Юноша дрожащим от волнения голосом отвечал на вопросы знаменитого художника, который радушно пригласил его остаться у него обедать. Когда его сосед стал перечислять все сидевшие вместе с ним за столом знаменитости, Ульриху показалось, что в сравнении с ним он такое ничтожество, такая мелюзга, что он едва решался касаться подаваемых ему блюд и наливаемого вина. Он смотрел, слушал; до его слуха не раз долетало имя его первого учителя, которого присутствующие без малейшей зависти называли выдающимся портретистом. Юношу расспрашивали о здоровье Моора, и он отвечал, хотя и не без смущения.

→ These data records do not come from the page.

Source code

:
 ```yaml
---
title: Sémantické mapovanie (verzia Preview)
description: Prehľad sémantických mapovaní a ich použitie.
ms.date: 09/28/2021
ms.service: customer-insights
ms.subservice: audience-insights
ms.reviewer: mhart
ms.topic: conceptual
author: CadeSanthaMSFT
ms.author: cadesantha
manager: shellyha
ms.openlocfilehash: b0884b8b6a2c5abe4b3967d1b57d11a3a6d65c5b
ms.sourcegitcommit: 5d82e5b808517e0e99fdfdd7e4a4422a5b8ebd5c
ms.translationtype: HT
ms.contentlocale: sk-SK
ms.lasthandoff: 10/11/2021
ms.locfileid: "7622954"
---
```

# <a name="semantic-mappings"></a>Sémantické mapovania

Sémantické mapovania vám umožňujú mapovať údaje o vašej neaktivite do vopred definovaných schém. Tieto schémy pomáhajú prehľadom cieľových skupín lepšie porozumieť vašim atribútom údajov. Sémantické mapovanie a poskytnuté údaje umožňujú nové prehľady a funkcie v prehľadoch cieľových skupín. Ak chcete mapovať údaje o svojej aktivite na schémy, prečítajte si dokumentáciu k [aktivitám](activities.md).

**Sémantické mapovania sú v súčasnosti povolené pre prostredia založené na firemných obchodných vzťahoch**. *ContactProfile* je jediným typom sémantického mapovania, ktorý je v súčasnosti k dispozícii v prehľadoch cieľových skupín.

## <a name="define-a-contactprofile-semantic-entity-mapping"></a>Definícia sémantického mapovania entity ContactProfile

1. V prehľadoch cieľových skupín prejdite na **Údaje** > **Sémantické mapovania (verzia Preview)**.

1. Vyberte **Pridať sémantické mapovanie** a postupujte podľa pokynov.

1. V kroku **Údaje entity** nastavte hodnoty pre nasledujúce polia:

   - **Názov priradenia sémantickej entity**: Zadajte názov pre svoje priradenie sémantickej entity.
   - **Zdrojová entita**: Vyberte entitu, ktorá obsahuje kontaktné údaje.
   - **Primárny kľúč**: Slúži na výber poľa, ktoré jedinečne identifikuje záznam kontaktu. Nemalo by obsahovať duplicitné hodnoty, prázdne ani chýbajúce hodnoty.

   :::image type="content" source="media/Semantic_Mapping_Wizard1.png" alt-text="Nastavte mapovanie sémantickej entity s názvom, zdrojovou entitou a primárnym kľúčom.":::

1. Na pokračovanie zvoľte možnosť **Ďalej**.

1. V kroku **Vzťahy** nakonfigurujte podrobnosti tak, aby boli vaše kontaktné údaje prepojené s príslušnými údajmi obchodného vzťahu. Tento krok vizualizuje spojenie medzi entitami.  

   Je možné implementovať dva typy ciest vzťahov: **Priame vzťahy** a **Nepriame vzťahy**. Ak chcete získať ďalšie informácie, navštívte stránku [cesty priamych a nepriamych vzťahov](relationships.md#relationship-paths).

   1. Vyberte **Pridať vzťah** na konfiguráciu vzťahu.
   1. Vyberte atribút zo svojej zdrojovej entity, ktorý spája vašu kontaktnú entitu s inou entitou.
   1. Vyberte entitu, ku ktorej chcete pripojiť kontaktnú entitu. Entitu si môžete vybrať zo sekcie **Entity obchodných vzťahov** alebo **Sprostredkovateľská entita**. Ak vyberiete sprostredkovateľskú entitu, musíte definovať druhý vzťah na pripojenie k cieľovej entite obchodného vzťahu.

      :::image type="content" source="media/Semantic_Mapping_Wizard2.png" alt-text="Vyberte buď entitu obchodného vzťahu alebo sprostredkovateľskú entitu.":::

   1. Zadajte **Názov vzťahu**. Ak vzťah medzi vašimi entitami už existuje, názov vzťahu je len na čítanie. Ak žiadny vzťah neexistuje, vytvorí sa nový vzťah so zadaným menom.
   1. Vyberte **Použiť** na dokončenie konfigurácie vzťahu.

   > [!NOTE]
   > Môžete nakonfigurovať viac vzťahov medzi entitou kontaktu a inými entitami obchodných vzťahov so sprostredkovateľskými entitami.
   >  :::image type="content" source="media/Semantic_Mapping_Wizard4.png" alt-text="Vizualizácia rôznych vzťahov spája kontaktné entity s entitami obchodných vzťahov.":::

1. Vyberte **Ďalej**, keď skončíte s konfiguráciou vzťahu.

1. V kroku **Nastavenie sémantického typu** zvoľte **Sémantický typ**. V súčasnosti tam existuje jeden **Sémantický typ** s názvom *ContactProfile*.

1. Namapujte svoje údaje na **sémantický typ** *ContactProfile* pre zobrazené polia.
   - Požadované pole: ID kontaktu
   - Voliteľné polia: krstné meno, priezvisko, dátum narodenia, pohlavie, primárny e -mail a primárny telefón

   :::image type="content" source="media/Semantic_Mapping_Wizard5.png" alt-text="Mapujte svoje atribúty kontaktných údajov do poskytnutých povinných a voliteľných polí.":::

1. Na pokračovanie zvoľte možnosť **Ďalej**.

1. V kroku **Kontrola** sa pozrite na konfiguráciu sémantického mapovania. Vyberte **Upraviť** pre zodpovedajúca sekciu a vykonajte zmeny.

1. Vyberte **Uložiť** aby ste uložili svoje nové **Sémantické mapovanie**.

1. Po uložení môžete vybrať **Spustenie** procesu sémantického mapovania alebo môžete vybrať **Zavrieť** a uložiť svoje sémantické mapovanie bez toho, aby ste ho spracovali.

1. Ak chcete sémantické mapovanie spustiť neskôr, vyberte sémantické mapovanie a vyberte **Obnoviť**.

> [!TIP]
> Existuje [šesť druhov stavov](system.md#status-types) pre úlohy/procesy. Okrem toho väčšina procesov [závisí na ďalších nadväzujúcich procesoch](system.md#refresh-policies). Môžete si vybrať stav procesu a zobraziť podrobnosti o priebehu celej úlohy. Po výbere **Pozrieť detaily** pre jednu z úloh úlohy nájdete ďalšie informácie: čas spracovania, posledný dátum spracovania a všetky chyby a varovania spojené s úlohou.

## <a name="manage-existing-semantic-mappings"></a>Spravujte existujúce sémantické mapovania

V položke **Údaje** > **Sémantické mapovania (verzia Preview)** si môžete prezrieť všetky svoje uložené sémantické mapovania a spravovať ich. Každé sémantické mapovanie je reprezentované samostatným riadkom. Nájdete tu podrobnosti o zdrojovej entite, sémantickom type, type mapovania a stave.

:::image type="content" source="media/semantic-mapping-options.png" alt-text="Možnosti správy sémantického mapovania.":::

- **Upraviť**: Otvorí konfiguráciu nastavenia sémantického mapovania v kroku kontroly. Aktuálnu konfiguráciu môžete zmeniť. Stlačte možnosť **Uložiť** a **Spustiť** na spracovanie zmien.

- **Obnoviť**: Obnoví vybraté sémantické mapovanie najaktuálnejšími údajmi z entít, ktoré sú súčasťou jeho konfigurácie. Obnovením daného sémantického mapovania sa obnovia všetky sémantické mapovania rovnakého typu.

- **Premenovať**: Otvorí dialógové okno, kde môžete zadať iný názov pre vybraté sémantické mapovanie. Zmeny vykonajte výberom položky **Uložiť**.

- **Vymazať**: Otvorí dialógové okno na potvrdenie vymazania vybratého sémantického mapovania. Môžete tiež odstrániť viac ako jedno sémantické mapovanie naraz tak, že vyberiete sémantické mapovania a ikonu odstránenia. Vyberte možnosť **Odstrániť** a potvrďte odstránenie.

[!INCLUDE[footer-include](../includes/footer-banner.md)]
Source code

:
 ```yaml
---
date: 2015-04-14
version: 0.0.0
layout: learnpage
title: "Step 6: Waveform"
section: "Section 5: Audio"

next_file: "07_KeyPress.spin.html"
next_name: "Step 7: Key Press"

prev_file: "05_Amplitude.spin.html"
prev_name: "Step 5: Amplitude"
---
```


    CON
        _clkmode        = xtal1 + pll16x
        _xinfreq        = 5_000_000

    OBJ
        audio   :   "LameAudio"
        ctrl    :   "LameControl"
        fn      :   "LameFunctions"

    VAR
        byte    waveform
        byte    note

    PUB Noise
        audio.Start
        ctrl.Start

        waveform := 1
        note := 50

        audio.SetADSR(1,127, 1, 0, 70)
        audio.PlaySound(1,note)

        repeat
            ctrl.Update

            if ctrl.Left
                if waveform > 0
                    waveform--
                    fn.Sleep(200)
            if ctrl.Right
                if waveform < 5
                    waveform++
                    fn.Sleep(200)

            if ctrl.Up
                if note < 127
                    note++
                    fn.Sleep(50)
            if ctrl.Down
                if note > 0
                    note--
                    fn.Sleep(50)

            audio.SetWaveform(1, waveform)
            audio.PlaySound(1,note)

Наконец гости встали из-за стола. Февральское солнце светило в высокое окно, у которого уселся Тициан, весело болтая с веронским художником Паоло Кальяри (Паоло Вернезе27 ) и с другими живописцами и гостями. Снова до слуха Ульриха долетело имя Моора. Затем старик, с которого он не спускал глаз, подозвал его к себе, и Кальяри сказал ему, что пусть он, ученик знаменитого Антонио Моора, покажет, что он в состоянии сделать, так как маэстро Тициан намерен дать ему задачу.
Дрожь пробежала по членам Ульриха, а на лбу выступил холодный пот. Старик пригласил его последовать за его племянником в мастерскую. До сумерек остается еще час. Пусть он напишет красками еврея, но не ростовщика или торгаша, а более благородный тип, например, пророка, первосвященника или что-нибудь в этом роде.
И вот Ульрих стоит перед мольбертом. Он снова после большого промежутка времени взывает к «слову» и делает это с верой, с убеждением. И ему вдруг вспоминаются дорогие образы детства, и яснее всех – доктор Коста, который смотрит на него своими умными добрыми глазами.